Un cépage international
Nous avons jusqu’à présent beaucoup parler du Tannat à Madiran, mais, alors que tout Madiran sera à base de Tannat, l’inverse n’en est pas pour autant vrai ! On retrouve déjà le cépage dans tout le Sud-Ouest de la France, du Pays Basque aux portes de Toulouse. Qu’il soit majoritaire, il se fait toujours remarquer par la puissance et la structure qu’il apporte au vin.
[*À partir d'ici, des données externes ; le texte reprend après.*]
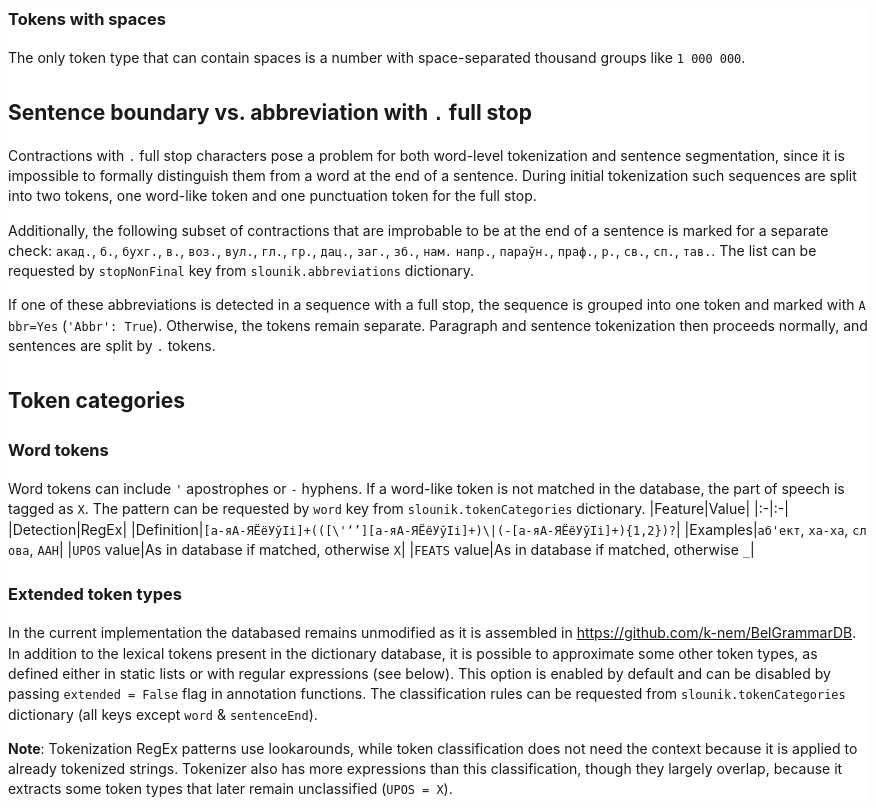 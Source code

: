 ### Tokens with spaces
The only token type that can contain spaces is a number with space-separated thousand groups like `1 000 000`.

## Sentence boundary vs. abbreviation with `.` full stop
Contractions with `.` full stop characters pose a problem for both word-level tokenization and sentence segmentation, since it is impossible to formally distinguish them from a word at the end of a sentence. During initial tokenization such sequences are split into two tokens, one word-like token and one punctuation token for the full stop. 

Additionally, the following subset of contractions that are improbable to be at the end of a sentence is marked for a separate check: `акад.`, `б.`, `бухг.`, `в.`, `воз.`, `вул.`, `гл.`, `гр.`, `дац.`, `заг.`, `зб.`, `нам.` `напр.`, `параўн.`, `праф.`, `р.`, `св.`, `сп.`, `тав.`. The list can be requested by `stopNonFinal` key from `slounik.abbreviations` dictionary.

If one of these abbreviations is detected in a sequence with a full stop, the sequence is grouped into one token and marked with `Abbr=Yes` (`'Abbr': True`). Otherwise, the tokens remain separate. Paragraph and sentence tokenization then proceeds normally, and sentences are split by `.` tokens.

## Token categories
### Word tokens
Word tokens can include `'` apostrophes or `-` hyphens. If a word-like token is not matched in the database, the part of speech is tagged as `X`. The pattern can be requested by `word` key from `slounik.tokenCategories` dictionary.
|Feature|Value|
|:-|:-|
|Detection|RegEx|
|Definition|`[а-яА-ЯЁёУўІі]+(([\'‘’][а-яА-ЯЁёУўІі]+)\|(-[а-яА-ЯЁёУўІі]+){1,2})?`|
|Examples|`аб'ект`, `ха-ха`, `слова`, `ААН`|
|`UPOS` value|As in database if matched, otherwise `X`|
|`FEATS` value|As in database if matched, otherwise `_`|

### Extended token types
In the current implementation the databased remains unmodified as it is assembled in https://github.com/k-nem/BelGrammarDB. In addition to the lexical tokens present in the dictionary database, it is possible to approximate some other token types, as defined either in static lists or with regular expressions (see below). This option is enabled by default and can be disabled by passing `extended = False` flag in annotation functions. The classification rules can be requested from `slounik.tokenCategories` dictionary (all keys except `word` & `sentenceEnd`).

**Note**: Tokenization RegEx patterns use lookarounds, while token classification does not need the context because it is applied to already tokenized strings. Tokenizer also has more expressions than this classification, though they largely overlap, because it extracts some token types that later remain unclassified (`UPOS = X`).
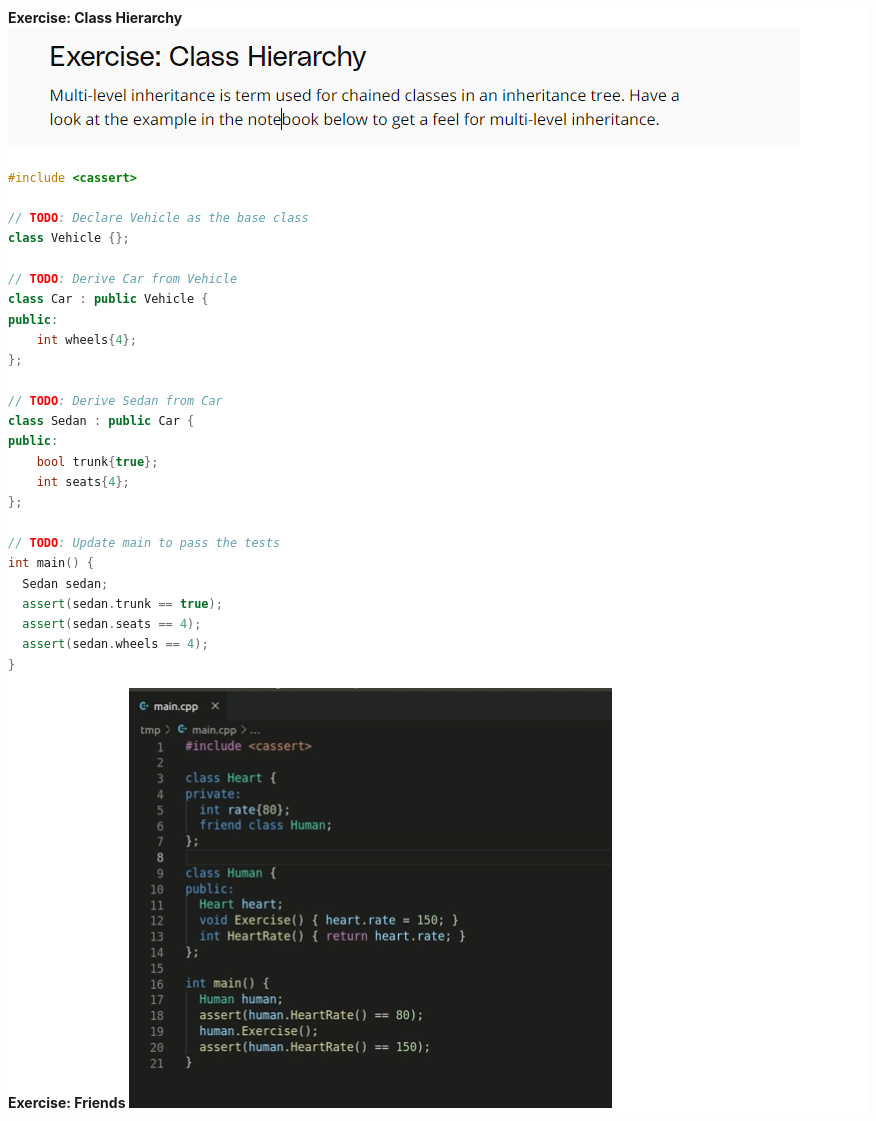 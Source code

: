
 ```C++
```
**Exercise: Class Hierarchy**
![alt text](image-531.png)
```C++
#include <cassert>

// TODO: Declare Vehicle as the base class
class Vehicle {};

// TODO: Derive Car from Vehicle
class Car : public Vehicle {
public:
    int wheels{4};
};

// TODO: Derive Sedan from Car
class Sedan : public Car {
public:
    bool trunk{true};
    int seats{4};
};

// TODO: Update main to pass the tests
int main() {
  Sedan sedan;
  assert(sedan.trunk == true);
  assert(sedan.seats == 4);
  assert(sedan.wheels == 4);
}
```
**Exercise: Friends**
![alt text](image-532.png)
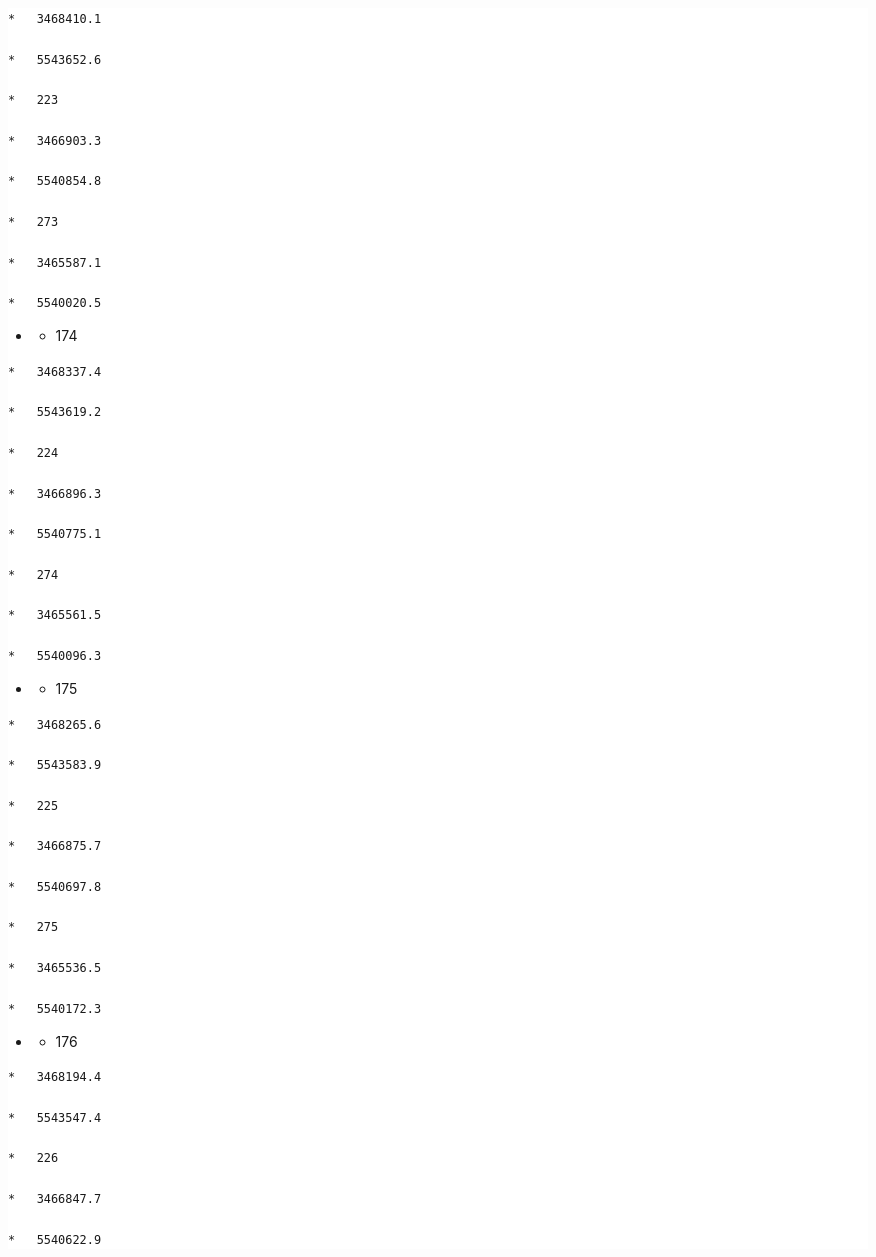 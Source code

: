     *   3468410.1

    *   5543652.6

    *   223

    *   3466903.3

    *   5540854.8

    *   273

    *   3465587.1

    *   5540020.5


*    *   174

    *   3468337.4

    *   5543619.2

    *   224

    *   3466896.3

    *   5540775.1

    *   274

    *   3465561.5

    *   5540096.3


*    *   175

    *   3468265.6

    *   5543583.9

    *   225

    *   3466875.7

    *   5540697.8

    *   275

    *   3465536.5

    *   5540172.3


*    *   176

    *   3468194.4

    *   5543547.4

    *   226

    *   3466847.7

    *   5540622.9
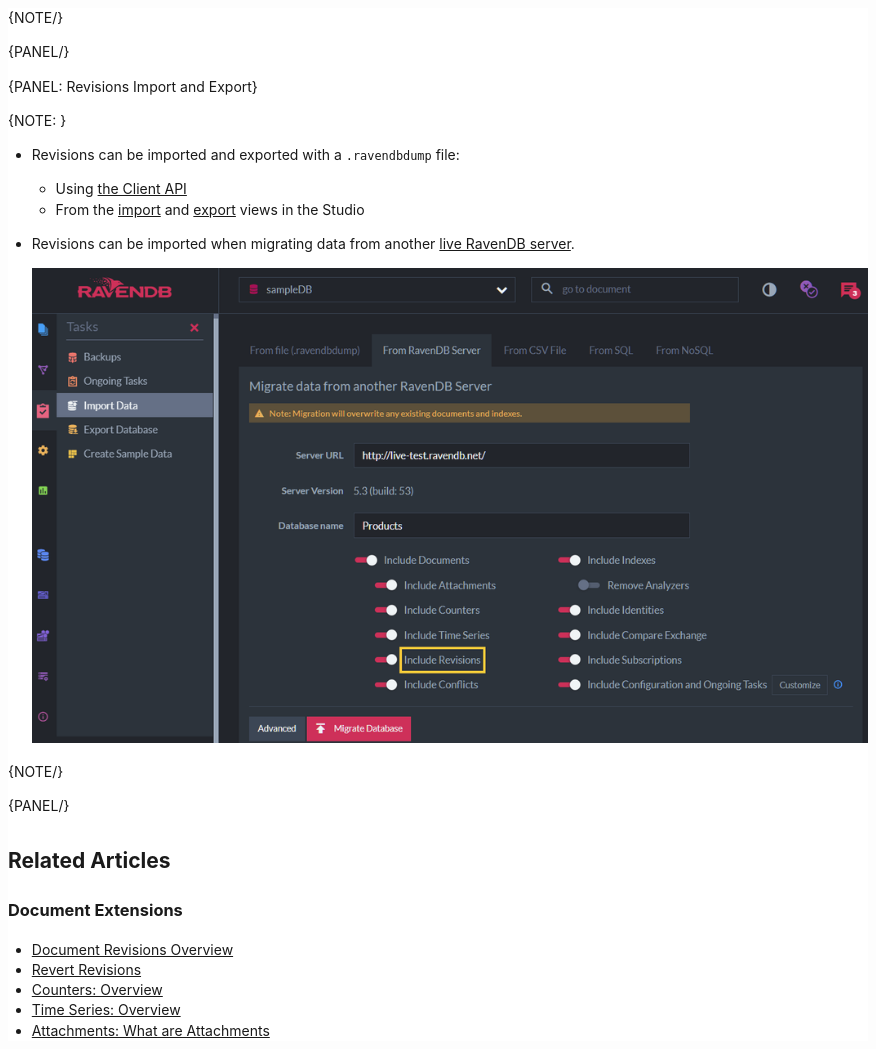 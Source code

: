 {NOTE/}

{PANEL/}

{PANEL: Revisions Import and Export}

{NOTE: }

* Revisions can be imported and exported with a `.ravendbdump` file:
    * Using [the Client API](../../client-api/smuggler/what-is-smuggler)
    * From the [import](../../studio/database/tasks/import-data/import-data-file#import-options) and [export](../../studio/database/tasks/export-database#export-options) views in the Studio  

* Revisions can be imported when migrating data from another [live RavenDB server](../../studio/database/tasks/import-data/import-from-ravendb#step-#4:-set-import-options).

  ![Import from Live Server](images\import-from-live-server.png "Import from Live Server")

{NOTE/}

{PANEL/}

## Related Articles

### Document Extensions

* [Document Revisions Overview](../../document-extensions/revisions/overview)  
* [Revert Revisions](../../document-extensions/revisions/revert-revisions)  
* [Counters: Overview](../../document-extensions/counters/overview)
* [Time Series: Overview](../../document-extensions/timeseries/overview)
* [Attachments: What are Attachments](../../document-extensions/attachments/what-are-attachments)
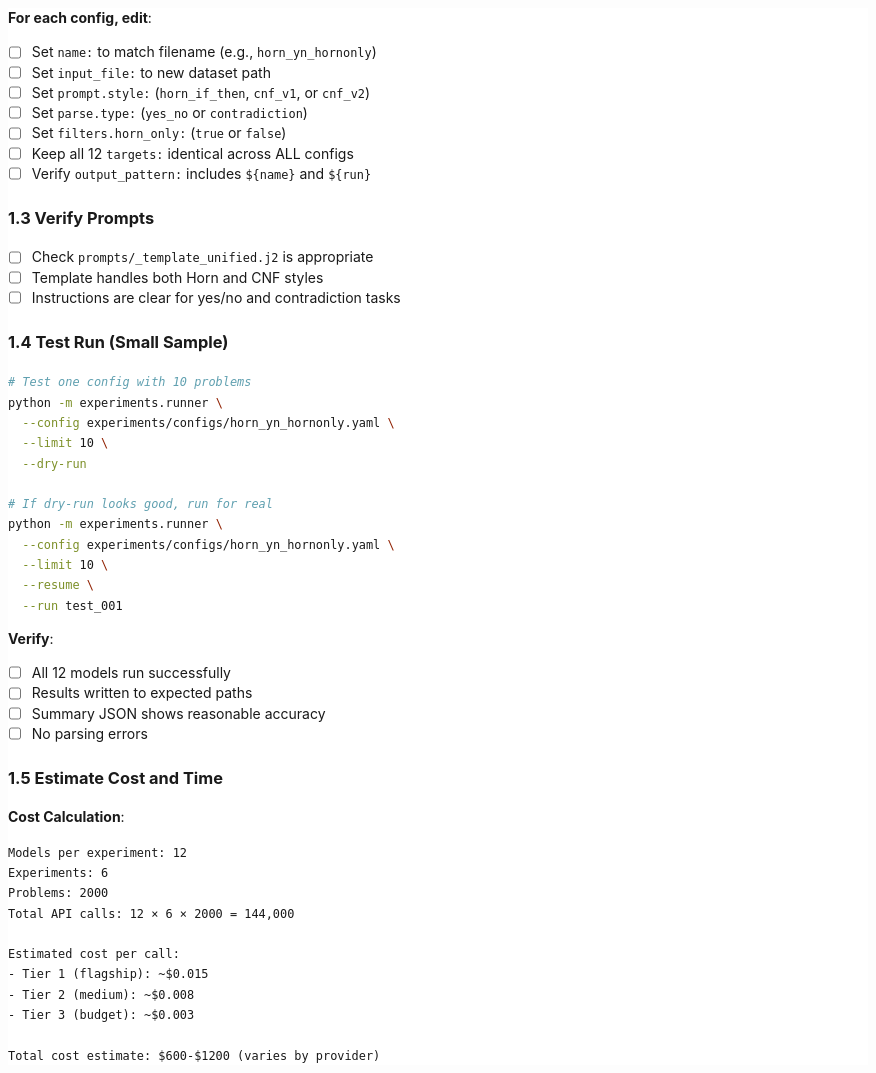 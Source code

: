**For each config, edit**:
- [ ] Set `name:` to match filename (e.g., `horn_yn_hornonly`)
- [ ] Set `input_file:` to new dataset path
- [ ] Set `prompt.style:` (`horn_if_then`, `cnf_v1`, or `cnf_v2`)
- [ ] Set `parse.type:` (`yes_no` or `contradiction`)
- [ ] Set `filters.horn_only:` (`true` or `false`)
- [ ] Keep all 12 `targets:` identical across ALL configs
- [ ] Verify `output_pattern:` includes `${name}` and `${run}`

### 1.3 Verify Prompts

- [ ] Check `prompts/_template_unified.j2` is appropriate
- [ ] Template handles both Horn and CNF styles
- [ ] Instructions are clear for yes/no and contradiction tasks

### 1.4 Test Run (Small Sample)

```bash
# Test one config with 10 problems
python -m experiments.runner \
  --config experiments/configs/horn_yn_hornonly.yaml \
  --limit 10 \
  --dry-run

# If dry-run looks good, run for real
python -m experiments.runner \
  --config experiments/configs/horn_yn_hornonly.yaml \
  --limit 10 \
  --resume \
  --run test_001
```

**Verify**:
- [ ] All 12 models run successfully
- [ ] Results written to expected paths
- [ ] Summary JSON shows reasonable accuracy
- [ ] No parsing errors

### 1.5 Estimate Cost and Time

**Cost Calculation**:
```
Models per experiment: 12
Experiments: 6
Problems: 2000
Total API calls: 12 × 6 × 2000 = 144,000

Estimated cost per call:
- Tier 1 (flagship): ~$0.015
- Tier 2 (medium): ~$0.008
- Tier 3 (budget): ~$0.003

Total cost estimate: $600-$1200 (varies by provider)
```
Mais, c’est à l’étranger que le Tannat a connu son plus grand succès. Alors que la vigne se mondialise à la fin du XIXème siècle, certains producteurs du Béarn décident de se lancer dans une nouvelle aventure en développant les vignobles sud-américains, notamment au Chili, en Argentine ou en Uruguay. La tradition voudrait que ce soit le basque Pascual Harriague qui ait introduit le cépage dans le nouveau monde.
Ces vignobles situés sur des latitudes semblables à celles du Sud-Ouest sont remarquablement bien adaptés pour le Tannat. On peut d’ailleurs comparer le vignoble argentin à Cahors puisque le Malbec y est dominant tandis que l’Uruguay se veut plus proche de Madiran avec sa majorité de Tannat.
Dans sa majeure partie, la production uruguayenne se concentre sur la production de vins dits, de cépages, c’est-à-dire qu’ils vont refléter l’identité du Tannat plus que celle du terroir. On est donc loin de Madiran où le vin sent presque le piment d’Espelette et appelle à partir aux ferias. On est sur des produits plus sur la gourmandise que sur la complexité, des vins de « copains » en somme, très agréables mais qui n’ont pas encore le niveau de leurs ancêtres européens. On retrouve donc à l’international cette puissance inhérente au Tannat et ce côté confiture de fruits rouges qui nous plait tant à Madiran, mais, dans beaucoup de cas, il nous manque ce petit quelque chose qui nous bluffe et nous transporte sur un petit nuage.